It is a prize from Monsanto to Monsanto, says one NGO
A selection committee chaired by M.S. Swaminathan awarding the World Food Prize for 2013 to three scientists including American multinational agricultural biotechnology corporation Monsanto’s chief technology officer, despite prevalent controversies and concerns over the technology of genetically modified organisms, has added fuel to the worldwide GMO debate.
The honour and cash prize of $250,000 is shared by Robert T. Fraley, Monsanto’s executive vice-president and chief technology officer, Marc Van Montagu, founder of Institute of Plant Biotechnology Outreach in Belgium, and Mary-Dell Chilton, Founder and Fellow of Syngenta Biotechnology.
In a written statement issued during a ceremony to announce the prize in Washington, Professor Swaminathan said the award was especially fitting this year. “The World Food Prize is awarded this year to some of the pioneers of the New Genetics who have opened up opportunities for achieving a balance between human numbers and the human capacity to produce adequate food.”

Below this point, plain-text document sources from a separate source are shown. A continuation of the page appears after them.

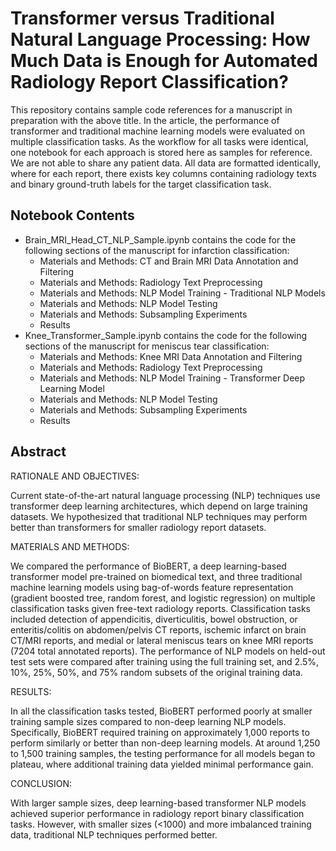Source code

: # Transformer versus Traditional Natural Language Processing: How Much Data is Enough for Automated Radiology Report Classification?
This repository contains sample code references for a manuscript in preparation with the above title. In the article, the performance of transformer and traditional machine learning models were evaluated on multiple classification tasks. As the workflow for all tasks were identical, one notebook for each approach is stored here as samples for reference. We are not able to share any patient data. All data are formatted identically, where for each report, there exists key columns containing radiology texts and binary ground-truth labels for the target classification task. 

## Notebook Contents

- Brain_MRI_Head_CT_NLP_Sample.ipynb contains the code for the following sections of the manuscript for infarction classification:
  - Materials and Methods: CT and Brain MRI Data Annotation and Filtering
  - Materials and Methods: Radiology Text Preprocessing
  - Materials and Methods: NLP Model Training - Traditional NLP Models
  - Materials and Methods: NLP Model Testing
  - Materials and Methods: Subsampling Experiments
  - Results
- Knee_Transformer_Sample.ipynb contains the code for the following sections of the manuscript for meniscus tear classification:
  - Materials and Methods: Knee MRI Data Annotation and Filtering
  - Materials and Methods: Radiology Text Preprocessing
  - Materials and Methods: NLP Model Training - Transformer Deep Learning Model
  - Materials and Methods: NLP Model Testing
  - Materials and Methods: Subsampling Experiments
  - Results

## Abstract
 
RATIONALE AND OBJECTIVES: 		

Current state-of-the-art natural language processing (NLP) techniques use transformer deep learning architectures, which depend on large training datasets. We hypothesized that traditional NLP techniques may perform better than transformers for smaller radiology report datasets. 	

MATERIALS AND METHODS:

We compared the performance of BioBERT, a deep learning-based transformer model pre-trained on biomedical text, and three traditional machine learning models using bag-of-words feature representation (gradient boosted tree, random forest, and logistic regression) on multiple classification tasks given free-text radiology reports. Classification tasks included detection of appendicitis, diverticulitis, bowel obstruction, or enteritis/colitis on abdomen/pelvis CT reports, ischemic infarct on brain CT/MRI reports, and medial or lateral meniscus tears on knee MRI reports (7204 total annotated reports). The performance of NLP models on held-out test sets were compared after training using the full training set, and 2.5%, 10%, 25%, 50%, and 75% random subsets of the original training data. 
 
RESULTS:

In all the classification tasks tested, BioBERT performed poorly at smaller training sample sizes compared to non-deep learning NLP models. Specifically, BioBERT required training on approximately 1,000 reports to perform similarly or better than non-deep learning models. At around 1,250 to 1,500 training samples, the testing performance for all models began to plateau, where additional training data yielded minimal performance gain.

CONCLUSION:			

With larger sample sizes, deep learning-based transformer NLP models achieved superior performance in radiology report binary classification tasks. However, with smaller sizes (<1000) and more imbalanced training data, traditional NLP techniques performed better.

The World Food Prize Foundation said the work of the three scientists in biotechnological research (involving insertion of foreign genes into plants) had led to the development of a host of high yielding and pest-resistant GM crops.
Non-governmental organisations, however, say that despite claims that genetically engineered crops can feed a projected nine billion people by 2050, in 17 years GM seed companies have not gone beyond a 4 per cent area globally. Even this has been in cash crops like cotton, corn, canola and soybean which predominantly only have non-food uses and do not contribute to food security.
In India, several civil society and farmers groups expressed dismay at the selection. Said Navdanya’s Vandana Shiva: “It is a prize from Monsanto to Monsanto because they are one of the sponsors of the award, as also is Syngenta. It comes at a time when genetic engineering as a tool for improving yields and reducing chemical use has failed and there is empirical evidence that there is no increase in yields but rise in superpests and superweeds. Data has shown that non-chemical ecological farming is producing more food and better nutrition.’’
Aruna Rodrigues, lead petitioner in a pending public interest litigation petition in the Supreme Court on GMOs, said: “The conflict of interest betrays an increasing confidence that genetic engineering companies can do what they like, cocking a snook at the science and official statistics which tell the real story — about Intellectual Property Rights, access to food by those who need it most, its production, distribution and sovereignty. In short, food security that is separated by a deep gulf from GMOs.”
Suman Sahai of the Gene Campaign said the World Food Prize is meant to encourage efforts to enhance the productivity of small farmers with the overall goal of achieving a better level of global food security. “It is not meant to reward aggressive promoters of biotechnology, which everybody recognises is not the answer to food security.”
“This mockery of the World Food Prize being given to corporate-sponsored biotech scientists shows a concerted effort to ensure that farmer-controlled sustainable alternatives remain invisible and unsupported,” said Kavitha Kuruganti, national convener of the Alliance for Sustainable and Holistic Agriculture.
“This is like mortgaging farming to MNCs,” said Yudhvir Singh of the Bhartiya Kisan Union. “Has the father of the Green Revolution in India lost faith in established agricultural research and is now promoting genetically engineered crops?” he asked, referring to Professor Swaminathan.
Position in India
In India, a Supreme Court-appointed Technical Expert Committee (TEC) has recommended a 10-year moratorium on open field trials of transgenic food crops until adequate regulatory mechanisms and safety standards are put in place. There is also opposition to the proposed Biotechnology Regulatory Authority Bill that calls for a single-window clearance to GM crops as well monitoring by the same agency.